Shipping News: The British Man O’ War

Dominic Serres, The Elder (British, French, 1722 to 1793) oil on canvas [marine] painting, An English Man-O-War Anchored in a Fortified Harbor, unsigned.You pick up strange abilities after years in the antiques business. You watch Westerns with friends and criticize the historical accuracy of the movie’s firearms choices, you learn what words like antimacassar mean, and you start to be able to identify odd things like the ships in marine paintings.

Take, for instance, the man o’ war (which can appear as man of war, man-of-war, man-o’-war or the plural men-of-war), which was a term of the British Royal Navy for a class of ship. A term used for three centuries, from the 1500s through the 1800s, it denoted an armed warship or frigate that had cannons (there were six ratings for a man o’ war based on the number of cannons, ranging from a first-rate one with as many as 124 guns down to a sixth-rate ship with only 20 or so) and relied on sails for power (as opposed to oars, which were the primary source of power on a galley).
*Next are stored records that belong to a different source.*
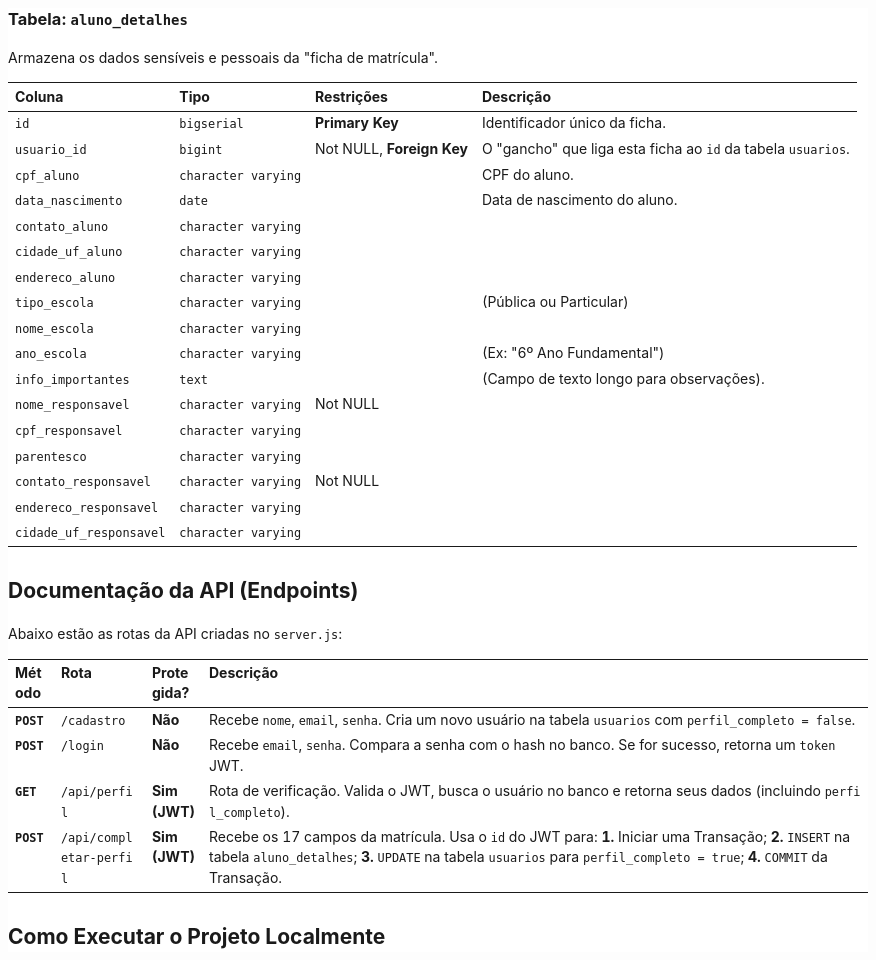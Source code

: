 ### Tabela: `aluno_detalhes`

Armazena os dados sensíveis e pessoais da "ficha de matrícula".

| Coluna | Tipo | Restrições | Descrição |
| :--- | :--- | :--- | :--- |
| `id` | `bigserial` | **Primary Key** | Identificador único da ficha. |
| `usuario_id`| `bigint` | Not NULL, **Foreign Key** | O "gancho" que liga esta ficha ao `id` da tabela `usuarios`. |
| `cpf_aluno` | `character varying` | | CPF do aluno. |
| `data_nascimento` | `date` | | Data de nascimento do aluno. |
| `contato_aluno`| `character varying` | | |
| `cidade_uf_aluno` | `character varying` | | |
| `endereco_aluno`| `character varying` | | |
| `tipo_escola` | `character varying` | | (Pública ou Particular) |
| `nome_escola` | `character varying` | | |
| `ano_escola` | `character varying` | | (Ex: "6º Ano Fundamental") |
| `info_importantes` | `text` | | (Campo de texto longo para observações). |
| `nome_responsavel` | `character varying` | Not NULL | |
| `cpf_responsavel` | `character varying` | | |
| `parentesco` | `character varying` | | |
| `contato_responsavel`| `character varying` | Not NULL | |
| `endereco_responsavel`| `character varying` | | |
| `cidade_uf_responsavel`| `character varying` | | |

## Documentação da API (Endpoints)

Abaixo estão as rotas da API criadas no `server.js`:

| Método | Rota | Protegida? | Descrição |
| :--- | :--- | :--- | :--- |
| **`POST`** | `/cadastro` | **Não** | Recebe `nome`, `email`, `senha`. Cria um novo usuário na tabela `usuarios` com `perfil_completo = false`. |
| **`POST`** | `/login` | **Não** | Recebe `email`, `senha`. Compara a senha com o hash no banco. Se for sucesso, retorna um `token` JWT. |
| **`GET`** | `/api/perfil` | **Sim (JWT)** | Rota de verificação. Valida o JWT, busca o usuário no banco e retorna seus dados (incluindo `perfil_completo`). |
| **`POST`** | `/api/completar-perfil` | **Sim (JWT)** | Recebe os 17 campos da matrícula. Usa o `id` do JWT para: **1.** Iniciar uma Transação; **2.** `INSERT` na tabela `aluno_detalhes`; **3.** `UPDATE` na tabela `usuarios` para `perfil_completo = true`; **4.** `COMMIT` da Transação. |

## Como Executar o Projeto Localmente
Perhaps one of the most interesting things about the name is that it runs contrary to the English tendency to treat all ships as feminine. The theory is that the name came from the “men of war,” the well-armed men transported by the ship.

Not to be confused of course with either the racehorse Man O’ War, who was named by Eleanor Belmont in honor of his owner and her husband, August Belmont, Jr., who was in France at the time of the horse’s birth, having enlisted at 65 to serve in World War I, or the Portuguese man o’ war jellyfish, so named because it was thought to resemble the Portuguese version of the warship at full sail. See, you learn strange things in the antiques business.